Democratic Presidential candidate Barack Obama, missing for weeks since his first debate with John McCain, today told a hastily assembled San Francisco news conference that he had gone back to his community organizing roots to encourage homeless people to seek “spare change we can believe in.”
“Frankly, this whole Presidential candidate thing is out of my comfort zone,” Obama told reporters. “I’m not really sure I’m all that into the issues that we’re talking about. The war in Iraq? Gotta end. Everybody knows that. The banking system? They’ll fix it. I’m just not into that big picture stuff.

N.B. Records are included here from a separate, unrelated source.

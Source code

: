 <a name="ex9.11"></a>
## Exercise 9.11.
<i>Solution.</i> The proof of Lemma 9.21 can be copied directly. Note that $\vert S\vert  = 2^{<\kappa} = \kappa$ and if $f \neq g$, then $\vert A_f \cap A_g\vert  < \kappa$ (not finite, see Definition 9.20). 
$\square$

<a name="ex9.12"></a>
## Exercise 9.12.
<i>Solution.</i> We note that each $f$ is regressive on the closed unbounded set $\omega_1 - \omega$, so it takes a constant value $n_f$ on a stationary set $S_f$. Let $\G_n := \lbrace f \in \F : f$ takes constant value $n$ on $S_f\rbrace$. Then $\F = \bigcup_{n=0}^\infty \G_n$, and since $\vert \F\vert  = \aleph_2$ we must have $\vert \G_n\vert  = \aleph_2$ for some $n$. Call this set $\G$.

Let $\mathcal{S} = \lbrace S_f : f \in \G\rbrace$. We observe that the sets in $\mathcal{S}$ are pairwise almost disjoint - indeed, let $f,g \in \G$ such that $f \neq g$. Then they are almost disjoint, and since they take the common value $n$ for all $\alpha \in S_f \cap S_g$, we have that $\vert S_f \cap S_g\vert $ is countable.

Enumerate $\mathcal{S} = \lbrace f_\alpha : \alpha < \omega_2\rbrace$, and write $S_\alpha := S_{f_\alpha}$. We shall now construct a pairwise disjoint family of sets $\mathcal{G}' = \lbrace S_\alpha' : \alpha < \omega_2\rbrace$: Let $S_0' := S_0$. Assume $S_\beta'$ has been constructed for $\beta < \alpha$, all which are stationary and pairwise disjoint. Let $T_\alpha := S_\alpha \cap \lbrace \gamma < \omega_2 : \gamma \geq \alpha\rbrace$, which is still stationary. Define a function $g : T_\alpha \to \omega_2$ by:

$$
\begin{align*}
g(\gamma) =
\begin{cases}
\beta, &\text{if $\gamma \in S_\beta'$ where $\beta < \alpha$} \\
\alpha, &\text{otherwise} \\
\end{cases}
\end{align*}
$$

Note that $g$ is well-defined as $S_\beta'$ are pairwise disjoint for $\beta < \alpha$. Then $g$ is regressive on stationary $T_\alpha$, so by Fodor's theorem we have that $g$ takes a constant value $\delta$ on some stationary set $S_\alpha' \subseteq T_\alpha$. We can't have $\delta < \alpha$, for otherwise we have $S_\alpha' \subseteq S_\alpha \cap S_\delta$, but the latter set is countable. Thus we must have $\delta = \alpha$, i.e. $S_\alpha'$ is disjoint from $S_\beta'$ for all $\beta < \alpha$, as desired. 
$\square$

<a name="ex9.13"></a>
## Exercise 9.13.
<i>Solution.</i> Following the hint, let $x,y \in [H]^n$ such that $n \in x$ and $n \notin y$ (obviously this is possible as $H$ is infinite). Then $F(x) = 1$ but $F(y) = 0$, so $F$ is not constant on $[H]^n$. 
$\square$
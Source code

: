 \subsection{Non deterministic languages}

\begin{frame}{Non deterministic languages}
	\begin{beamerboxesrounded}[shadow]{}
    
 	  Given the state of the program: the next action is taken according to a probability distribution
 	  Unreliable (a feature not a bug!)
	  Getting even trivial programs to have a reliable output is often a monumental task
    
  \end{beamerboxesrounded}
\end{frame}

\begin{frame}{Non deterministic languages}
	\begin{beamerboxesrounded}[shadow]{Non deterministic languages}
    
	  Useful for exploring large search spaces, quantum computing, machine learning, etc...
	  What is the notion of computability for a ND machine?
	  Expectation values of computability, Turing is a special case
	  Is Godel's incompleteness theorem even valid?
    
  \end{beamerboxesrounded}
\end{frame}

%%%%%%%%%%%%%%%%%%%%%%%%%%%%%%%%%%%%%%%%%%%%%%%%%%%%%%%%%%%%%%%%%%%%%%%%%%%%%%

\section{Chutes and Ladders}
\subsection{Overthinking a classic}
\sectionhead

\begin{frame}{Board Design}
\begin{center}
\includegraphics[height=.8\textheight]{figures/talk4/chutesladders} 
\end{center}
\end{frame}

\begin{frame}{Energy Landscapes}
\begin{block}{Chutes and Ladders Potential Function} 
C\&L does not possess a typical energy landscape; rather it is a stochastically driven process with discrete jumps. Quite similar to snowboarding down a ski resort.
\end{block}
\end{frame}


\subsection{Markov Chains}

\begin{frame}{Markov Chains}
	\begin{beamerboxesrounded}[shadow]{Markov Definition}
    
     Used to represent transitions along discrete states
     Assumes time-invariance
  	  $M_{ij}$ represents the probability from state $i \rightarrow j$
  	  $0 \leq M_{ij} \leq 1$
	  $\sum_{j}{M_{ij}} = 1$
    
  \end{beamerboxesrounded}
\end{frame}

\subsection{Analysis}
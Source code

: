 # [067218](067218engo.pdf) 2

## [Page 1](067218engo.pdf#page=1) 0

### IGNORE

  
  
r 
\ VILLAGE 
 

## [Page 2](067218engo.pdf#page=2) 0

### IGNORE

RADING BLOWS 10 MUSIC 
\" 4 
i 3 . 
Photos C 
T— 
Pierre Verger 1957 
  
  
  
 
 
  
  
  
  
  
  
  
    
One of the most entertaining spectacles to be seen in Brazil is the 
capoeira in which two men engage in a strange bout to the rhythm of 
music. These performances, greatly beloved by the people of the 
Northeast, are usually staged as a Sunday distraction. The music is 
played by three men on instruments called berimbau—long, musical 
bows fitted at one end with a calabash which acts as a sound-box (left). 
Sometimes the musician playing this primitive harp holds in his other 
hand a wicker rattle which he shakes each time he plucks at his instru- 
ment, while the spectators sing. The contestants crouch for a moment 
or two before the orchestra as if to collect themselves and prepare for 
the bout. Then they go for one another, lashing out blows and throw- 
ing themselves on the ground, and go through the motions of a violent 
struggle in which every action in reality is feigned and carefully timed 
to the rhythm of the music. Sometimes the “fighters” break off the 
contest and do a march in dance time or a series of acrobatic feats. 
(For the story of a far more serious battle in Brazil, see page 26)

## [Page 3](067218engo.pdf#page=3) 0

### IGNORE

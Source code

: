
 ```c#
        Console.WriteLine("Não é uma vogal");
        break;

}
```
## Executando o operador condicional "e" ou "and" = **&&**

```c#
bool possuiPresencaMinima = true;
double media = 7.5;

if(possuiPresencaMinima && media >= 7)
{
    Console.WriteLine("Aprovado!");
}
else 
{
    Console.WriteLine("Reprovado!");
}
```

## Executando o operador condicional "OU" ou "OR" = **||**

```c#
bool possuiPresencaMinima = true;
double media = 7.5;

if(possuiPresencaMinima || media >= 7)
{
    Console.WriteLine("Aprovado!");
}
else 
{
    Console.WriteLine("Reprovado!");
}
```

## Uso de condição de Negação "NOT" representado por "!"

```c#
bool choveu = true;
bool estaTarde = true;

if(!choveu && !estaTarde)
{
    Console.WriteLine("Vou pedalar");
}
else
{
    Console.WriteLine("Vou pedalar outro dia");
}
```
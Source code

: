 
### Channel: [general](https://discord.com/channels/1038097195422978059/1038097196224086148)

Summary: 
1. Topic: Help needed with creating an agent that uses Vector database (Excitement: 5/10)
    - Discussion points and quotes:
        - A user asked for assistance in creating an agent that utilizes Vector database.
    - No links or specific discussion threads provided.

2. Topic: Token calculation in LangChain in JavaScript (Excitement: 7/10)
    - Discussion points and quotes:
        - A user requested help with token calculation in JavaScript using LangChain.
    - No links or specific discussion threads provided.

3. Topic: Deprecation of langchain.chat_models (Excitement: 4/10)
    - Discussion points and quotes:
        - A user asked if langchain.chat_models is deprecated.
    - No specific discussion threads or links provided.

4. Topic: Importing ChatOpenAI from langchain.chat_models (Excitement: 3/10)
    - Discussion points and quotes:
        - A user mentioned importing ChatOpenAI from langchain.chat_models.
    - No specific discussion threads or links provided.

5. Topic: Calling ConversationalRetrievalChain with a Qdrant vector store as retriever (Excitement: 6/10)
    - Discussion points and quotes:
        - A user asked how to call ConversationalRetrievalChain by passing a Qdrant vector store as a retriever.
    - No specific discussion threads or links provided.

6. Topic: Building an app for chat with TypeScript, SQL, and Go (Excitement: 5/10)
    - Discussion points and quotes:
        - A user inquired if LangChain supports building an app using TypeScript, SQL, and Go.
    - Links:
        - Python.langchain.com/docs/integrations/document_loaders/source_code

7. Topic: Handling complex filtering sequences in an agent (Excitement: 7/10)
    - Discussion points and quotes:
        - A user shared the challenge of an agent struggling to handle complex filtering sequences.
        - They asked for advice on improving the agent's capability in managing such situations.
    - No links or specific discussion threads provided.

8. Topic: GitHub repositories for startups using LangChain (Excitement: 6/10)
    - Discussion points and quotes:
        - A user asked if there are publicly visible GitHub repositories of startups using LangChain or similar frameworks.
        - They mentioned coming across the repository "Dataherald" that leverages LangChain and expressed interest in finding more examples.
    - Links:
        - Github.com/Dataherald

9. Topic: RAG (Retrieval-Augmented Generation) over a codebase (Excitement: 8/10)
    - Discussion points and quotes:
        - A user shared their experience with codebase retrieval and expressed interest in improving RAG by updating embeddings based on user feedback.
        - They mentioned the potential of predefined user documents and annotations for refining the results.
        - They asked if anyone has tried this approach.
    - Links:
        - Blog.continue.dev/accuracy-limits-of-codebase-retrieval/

Now, community organizing, that’s something I can sink my teeth into.”
Democratic campaign leaders had become alarmed when Obama, fresh from his moderate success in the debate with McCain, all but vanished for weeks, skipping fundraising events and campaign stops, until he finally surfaced in San Francisco’s South of Market district, washing the feet of the homeless and tending to their wounds.
“I touched the hem of his robe,” longtime homeless person Bob, 73, told the Dissociated Press. “I was healed, and within days I had a job doing computer graphics for a start-up in Petaluma. The really amazing thing is, I’d never touched a computer before.”
“This is more me,” Obama said, as he applied ointment to another in a long line of homeless people that snaked around the block.
“I’m more of a one-on-one, save-the-person kind of guy than a whole big save-the-world vibe. If you see Joe Biden, tell him it’s all his.”